── Material shown ──

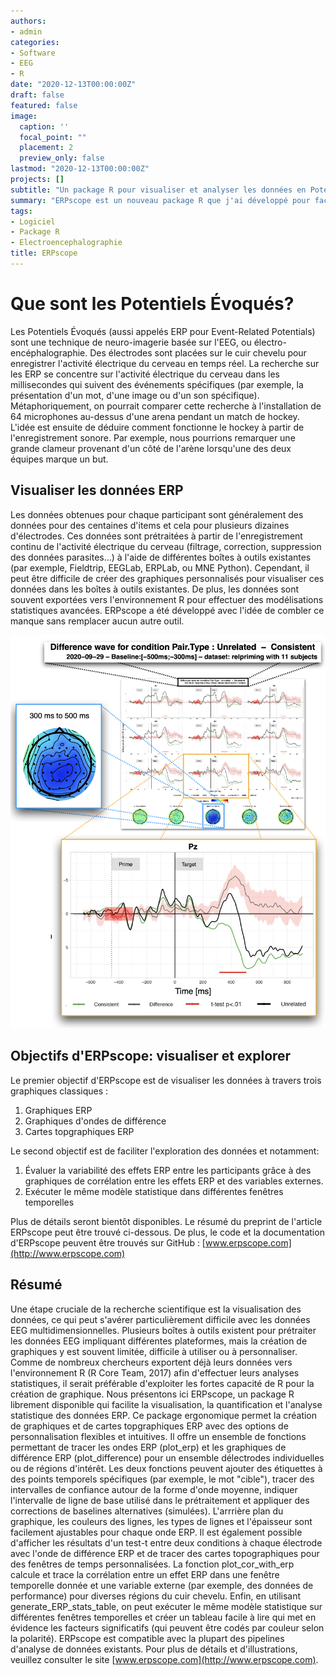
 ```yaml
---
authors:
- admin
categories:
- Software
- EEG
- R
date: "2020-12-13T00:00:00Z"
draft: false
featured: false
image:
  caption: ''
  focal_point: ""
  placement: 2
  preview_only: false
lastmod: "2020-12-13T00:00:00Z"
projects: []
subtitle: "Un package R pour visualiser et analyser les données en Potentiels Évoqués (ERP)"
summary: "ERPscope est un nouveau package R que j'ai développé pour faciliter la visualisation et l'exploration des données de neuroimagerie ERP."
tags:
- Logiciel
- Package R 
- Electroencephalographie
title: ERPscope
---
```


# Que sont les Potentiels Évoqués?

Les Potentiels Évoqués (aussi appelés ERP pour Event-Related Potentials) sont une technique de neuro-imagerie basée sur l'EEG, ou électro-encéphalographie. Des électrodes sont placées sur le cuir chevelu pour enregistrer l'activité électrique du cerveau en temps réel. La recherche sur les ERP se concentre sur l'activité électrique du cerveau dans les millisecondes qui suivent des événements spécifiques (par exemple, la présentation d'un mot, d'une image ou d'un son spécifique). Métaphoriquement, on pourrait comparer cette recherche à l'installation de 64 microphones au-dessus d'une arena pendant un match de hockey. L'idée est ensuite de déduire comment fonctionne le hockey à partir de l'enregistrement sonore. Par exemple, nous pourrions remarquer une grande clameur provenant d'un côté de l'arène lorsqu'une des deux équipes marque un but.

## Visualiser les données ERP

Les données obtenues pour chaque participant sont généralement des données pour des centaines d'items et cela pour plusieurs dizaines d'électrodes. Ces données sont prétraitées à partir de l'enregistrement continu de l'activité électrique du cerveau (filtrage, correction, suppression des données parasites...) à l'aide de différentes boîtes à outils existantes (par exemple, Fieldtrip, EEGLab, ERPLab, ou MNE Python). Cependant, il peut être difficile de créer des graphiques personnalisés pour visualiser ces données dans les boîtes à outils existantes. De plus, les données sont souvent exportées vers l'environnement R pour effectuer des modélisations statistiques avancées. ERPscope a été développé avec l'idée de combler ce manque sans remplacer aucun autre outil.

[![Caption](erpscope_overview.png)]()

## Objectifs d'ERPscope: visualiser et explorer

Le premier objectif d'ERPscope est de visualiser les données à travers trois graphiques classiques :
1. Graphiques ERP 
2. Graphiques d'ondes de différence
3. Cartes topgraphiques ERP

Le second objectif est de faciliter l'exploration des données et notamment:
1. Évaluer la variabilité des effets ERP entre les participants grâce à des graphiques de corrélation entre les effets ERP et des variables externes.
2. Exécuter le même modèle statistique dans différentes fenêtres temporelles

Plus de détails seront bientôt disponibles. 
Le résumé du preprint de l'article ERPscope peut être trouvé ci-dessous.
De plus, le code et la documentation d'ERPscope peuvent être trouvés sur GitHub : [www.erpscope.com](http://www.erpscope.com)

## Résumé

Une étape cruciale de la recherche scientifique est la visualisation des données, ce qui peut s'avérer particulièrement difficile avec les données EEG multidimensionnelles. Plusieurs boîtes à outils existent pour prétraiter les données EEG impliquant différentes plateformes, mais la création de graphiques y est souvent limitée, difficile à utiliser ou à personnaliser. Comme de nombreux chercheurs exportent déjà leurs données vers l'environnement R (R Core Team, 2017) afin d'effectuer leurs analyses statistiques, il serait préférable d'exploiter les fortes capacité de R pour la création de graphique. Nous présentons ici ERPscope, un package R librement disponible qui facilite la visualisation, la quantification et l'analyse statistique des données ERP. Ce package ergonomique permet la création de graphiques et de cartes topgraphiques ERP avec des options de personnalisation flexibles et intuitives. Il offre un ensemble de fonctions permettant de tracer les ondes ERP (plot_erp) et les graphiques de différence ERP (plot_difference) pour un ensemble délectrodes individuelles ou de régions d'intérêt. Les deux fonctions peuvent ajouter des étiquettes à des points temporels spécifiques (par exemple, le mot "cible"), tracer des intervalles de confiance autour de la forme d'onde moyenne, indiquer l'intervalle de ligne de base utilisé dans le prétraitement et appliquer des corrections de baselines alternatives (simulées). L'arrrière plan du graphique, les couleurs des lignes, les types de lignes et l'épaisseur sont facilement ajustables pour chaque onde ERP. Il est également possible d'afficher les résultats d'un test-t entre deux conditions à chaque électrode avec l'onde de différence ERP et de tracer des cartes topographiques pour des fenêtres de temps personnalisées. La fonction plot_cor_with_erp calcule et trace la corrélation entre un effet ERP dans une fenêtre temporelle donnée et une variable externe (par exemple, des données de performance) pour diverses régions du cuir chevelu. Enfin, en utilisant generate_ERP_stats_table, on peut exécuter le même modèle statistique sur différentes fenêtres temporelles et créer un tableau facile à lire qui met en évidence les facteurs significatifs (qui peuvent être codés par couleur selon la polarité). ERPscope est compatible avec la plupart des pipelines d'analyse de données existants. Pour plus de détails et d'illustrations, veuillez consulter le site [www.erpscope.com](http://www.erpscope.com).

───

• **Description of the task**
Search the data for the string "false". List each line that has it.

• **Result for this exercise**
draft: false
featured: false
  preview_only: false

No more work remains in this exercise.